Please reproduce the records exactly, leaving out any pictures.
========================================================================
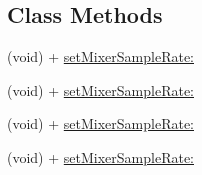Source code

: \subsection*{Class Methods}
\begin{DoxyCompactItemize}
\item 
(void) + \hyperlink{interfaceCDSoundEngine_ab917455684b0ff4ea92e3d2a82d3530c}{set\+Mixer\+Sample\+Rate\+:}
\item 
(void) + \hyperlink{interfaceCDSoundEngine_ab917455684b0ff4ea92e3d2a82d3530c}{set\+Mixer\+Sample\+Rate\+:}
\item 
(void) + \hyperlink{interfaceCDSoundEngine_ab917455684b0ff4ea92e3d2a82d3530c}{set\+Mixer\+Sample\+Rate\+:}
\item 
(void) + \hyperlink{interfaceCDSoundEngine_ab917455684b0ff4ea92e3d2a82d3530c}{set\+Mixer\+Sample\+Rate\+:}
\end{DoxyCompactItemize}
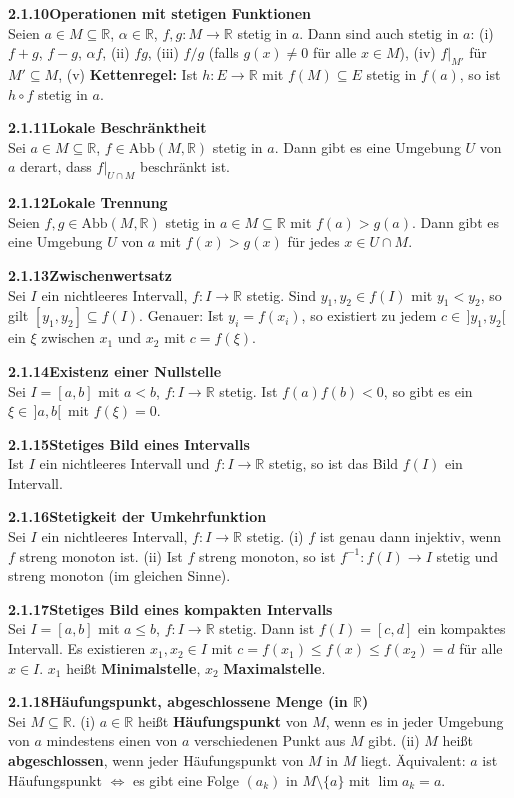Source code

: \documentclass[a4paper,12pt]{article}
\newcommand{\gentry}[3]{%
  \noindent\textbf{#1\quad #2}\nopagebreak\\[0.2em]
  #3\par\smallskip
}
\begin{document}
\gentry{2.1.10}{Operationen mit stetigen Funktionen}{%
  Seien $a \in M \subseteq \mathbb{R}$, $\alpha \in \mathbb{R}$, $f, g: M \to \mathbb{R}$ stetig in $a$.
  Dann sind auch stetig in $a$:
  (i) $f + g$, $f - g$, $\alpha f$, \quad
  (ii) $fg$, \quad
  (iii) $f/g$ (falls $g(x) \neq 0$ für alle $x \in M$), \quad
  (iv) $f|_{M'}$ für $M' \subseteq M$, \quad
  (v) \textbf{Kettenregel:} Ist $h: E \to \mathbb{R}$ mit $f(M) \subseteq E$ stetig in $f(a)$,
  so ist $h \circ f$ stetig in $a$.
}

\gentry{2.1.11}{Lokale Beschränktheit}{%
  Sei $a \in M \subseteq \mathbb{R}$, $f \in \mathrm{Abb}(M, \mathbb{R})$ stetig in $a$.
  Dann gibt es eine Umgebung $U$ von $a$ derart, dass $f|_{U \cap M}$ beschränkt ist.
}

\gentry{2.1.12}{Lokale Trennung}{%
  Seien $f, g \in \mathrm{Abb}(M, \mathbb{R})$ stetig in $a \in M \subseteq \mathbb{R}$
  mit $f(a) > g(a)$. Dann gibt es eine Umgebung $U$ von $a$ mit
  $f(x) > g(x)$ für jedes $x \in U \cap M$.
}

\gentry{2.1.13}{Zwischenwertsatz}{%
  Sei $I$ ein nichtleeres Intervall, $f: I \to \mathbb{R}$ stetig. Sind
  $y_1, y_2 \in f(I)$ mit $y_1 < y_2$, so gilt $[y_1, y_2] \subseteq f(I)$.
  Genauer: Ist $y_i = f(x_i)$, so existiert zu jedem $c \in \,]y_1, y_2[\,$ ein
  $\xi$ zwischen $x_1$ und $x_2$ mit $c = f(\xi)$.
}

\gentry{2.1.14}{Existenz einer Nullstelle}{%
  Sei $I = [a, b]$ mit $a < b$, $f: I \to \mathbb{R}$ stetig. Ist
  $f(a)f(b) < 0$, so gibt es ein $\xi \in \,]a, b[\,$ mit $f(\xi) = 0$.
}

\gentry{2.1.15}{Stetiges Bild eines Intervalls}{%
  Ist $I$ ein nichtleeres Intervall und $f: I \to \mathbb{R}$ stetig, so ist
  das Bild $f(I)$ ein Intervall.
}

\gentry{2.1.16}{Stetigkeit der Umkehrfunktion}{%
  Sei $I$ ein nichtleeres Intervall, $f: I \to \mathbb{R}$ stetig.
  (i) $f$ ist genau dann injektiv, wenn $f$ streng monoton ist.
  (ii) Ist $f$ streng monoton, so ist $f^{-1}: f(I) \to I$ stetig und
  streng monoton (im gleichen Sinne).
}

\gentry{2.1.17}{Stetiges Bild eines kompakten Intervalls}{%
  Sei $I = [a, b]$ mit $a \leq b$, $f: I \to \mathbb{R}$ stetig. Dann ist
  $f(I) = [c, d]$ ein kompaktes Intervall. Es existieren $x_1, x_2 \in I$ mit
  $c = f(x_1) \leq f(x) \leq f(x_2) = d$ für alle $x \in I$.
  $x_1$ heißt \textbf{Minimalstelle}, $x_2$ \textbf{Maximalstelle}.
}

\gentry{2.1.18}{Häufungspunkt, abgeschlossene Menge (in $\mathbb{R}$)}{%
  Sei $M \subseteq \mathbb{R}$.
  (i) $a \in \mathbb{R}$ heißt \textbf{Häufungspunkt} von $M$, wenn es in jeder
  Umgebung von $a$ mindestens einen von $a$ verschiedenen Punkt aus $M$ gibt.
  (ii) $M$ heißt \textbf{abgeschlossen}, wenn jeder Häufungspunkt von $M$ in $M$ liegt.
  Äquivalent: $a$ ist Häufungspunkt $\Leftrightarrow$ es gibt eine Folge $(a_k)$
  in $M \setminus \{a\}$ mit $\lim a_k = a$.
}
\end{document}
========================================================================
Task solution:
Source code

: \subsection*{Class Methods}
\begin{DoxyCompactItemize}
\item 
(void) + \hyperlink{interfaceCDSoundEngine_ab917455684b0ff4ea92e3d2a82d3530c}{set\+Mixer\+Sample\+Rate\+:}
\item 
(void) + \hyperlink{interfaceCDSoundEngine_ab917455684b0ff4ea92e3d2a82d3530c}{set\+Mixer\+Sample\+Rate\+:}
\item 
(void) + \hyperlink{interfaceCDSoundEngine_ab917455684b0ff4ea92e3d2a82d3530c}{set\+Mixer\+Sample\+Rate\+:}
\item 
(void) + \hyperlink{interfaceCDSoundEngine_ab917455684b0ff4ea92e3d2a82d3530c}{set\+Mixer\+Sample\+Rate\+:}
\end{DoxyCompactItemize}
Source code

: \documentclass[a4paper,12pt]{article}
\newcommand{\gentry}[3]{%
  \noindent\textbf{#1\quad #2}\nopagebreak\\[0.2em]
  #3\par\smallskip
}
\begin{document}
\gentry{2.1.10}{Operationen mit stetigen Funktionen}{%
  Seien $a \in M \subseteq \mathbb{R}$, $\alpha \in \mathbb{R}$, $f, g: M \to \mathbb{R}$ stetig in $a$.
  Dann sind auch stetig in $a$:
  (i) $f + g$, $f - g$, $\alpha f$, \quad
  (ii) $fg$, \quad
  (iii) $f/g$ (falls $g(x) \neq 0$ für alle $x \in M$), \quad
  (iv) $f|_{M'}$ für $M' \subseteq M$, \quad
  (v) \textbf{Kettenregel:} Ist $h: E \to \mathbb{R}$ mit $f(M) \subseteq E$ stetig in $f(a)$,
  so ist $h \circ f$ stetig in $a$.
}

\gentry{2.1.11}{Lokale Beschränktheit}{%
  Sei $a \in M \subseteq \mathbb{R}$, $f \in \mathrm{Abb}(M, \mathbb{R})$ stetig in $a$.
  Dann gibt es eine Umgebung $U$ von $a$ derart, dass $f|_{U \cap M}$ beschränkt ist.
}

\gentry{2.1.12}{Lokale Trennung}{%
  Seien $f, g \in \mathrm{Abb}(M, \mathbb{R})$ stetig in $a \in M \subseteq \mathbb{R}$
  mit $f(a) > g(a)$. Dann gibt es eine Umgebung $U$ von $a$ mit
  $f(x) > g(x)$ für jedes $x \in U \cap M$.
}

\gentry{2.1.13}{Zwischenwertsatz}{%
  Sei $I$ ein nichtleeres Intervall, $f: I \to \mathbb{R}$ stetig. Sind
  $y_1, y_2 \in f(I)$ mit $y_1 < y_2$, so gilt $[y_1, y_2] \subseteq f(I)$.
  Genauer: Ist $y_i = f(x_i)$, so existiert zu jedem $c \in \,]y_1, y_2[\,$ ein
  $\xi$ zwischen $x_1$ und $x_2$ mit $c = f(\xi)$.
}

\gentry{2.1.14}{Existenz einer Nullstelle}{%
  Sei $I = [a, b]$ mit $a < b$, $f: I \to \mathbb{R}$ stetig. Ist
  $f(a)f(b) < 0$, so gibt es ein $\xi \in \,]a, b[\,$ mit $f(\xi) = 0$.
}

\gentry{2.1.15}{Stetiges Bild eines Intervalls}{%
  Ist $I$ ein nichtleeres Intervall und $f: I \to \mathbb{R}$ stetig, so ist
  das Bild $f(I)$ ein Intervall.
}

\gentry{2.1.16}{Stetigkeit der Umkehrfunktion}{%
  Sei $I$ ein nichtleeres Intervall, $f: I \to \mathbb{R}$ stetig.
  (i) $f$ ist genau dann injektiv, wenn $f$ streng monoton ist.
  (ii) Ist $f$ streng monoton, so ist $f^{-1}: f(I) \to I$ stetig und
  streng monoton (im gleichen Sinne).
}

\gentry{2.1.17}{Stetiges Bild eines kompakten Intervalls}{%
  Sei $I = [a, b]$ mit $a \leq b$, $f: I \to \mathbb{R}$ stetig. Dann ist
  $f(I) = [c, d]$ ein kompaktes Intervall. Es existieren $x_1, x_2 \in I$ mit
  $c = f(x_1) \leq f(x) \leq f(x_2) = d$ für alle $x \in I$.
  $x_1$ heißt \textbf{Minimalstelle}, $x_2$ \textbf{Maximalstelle}.
}

\gentry{2.1.18}{Häufungspunkt, abgeschlossene Menge (in $\mathbb{R}$)}{%
  Sei $M \subseteq \mathbb{R}$.
  (i) $a \in \mathbb{R}$ heißt \textbf{Häufungspunkt} von $M$, wenn es in jeder
  Umgebung von $a$ mindestens einen von $a$ verschiedenen Punkt aus $M$ gibt.
  (ii) $M$ heißt \textbf{abgeschlossen}, wenn jeder Häufungspunkt von $M$ in $M$ liegt.
  Äquivalent: $a$ ist Häufungspunkt $\Leftrightarrow$ es gibt eine Folge $(a_k)$
  in $M \setminus \{a\}$ mit $\lim a_k = a$.
}
\end{document}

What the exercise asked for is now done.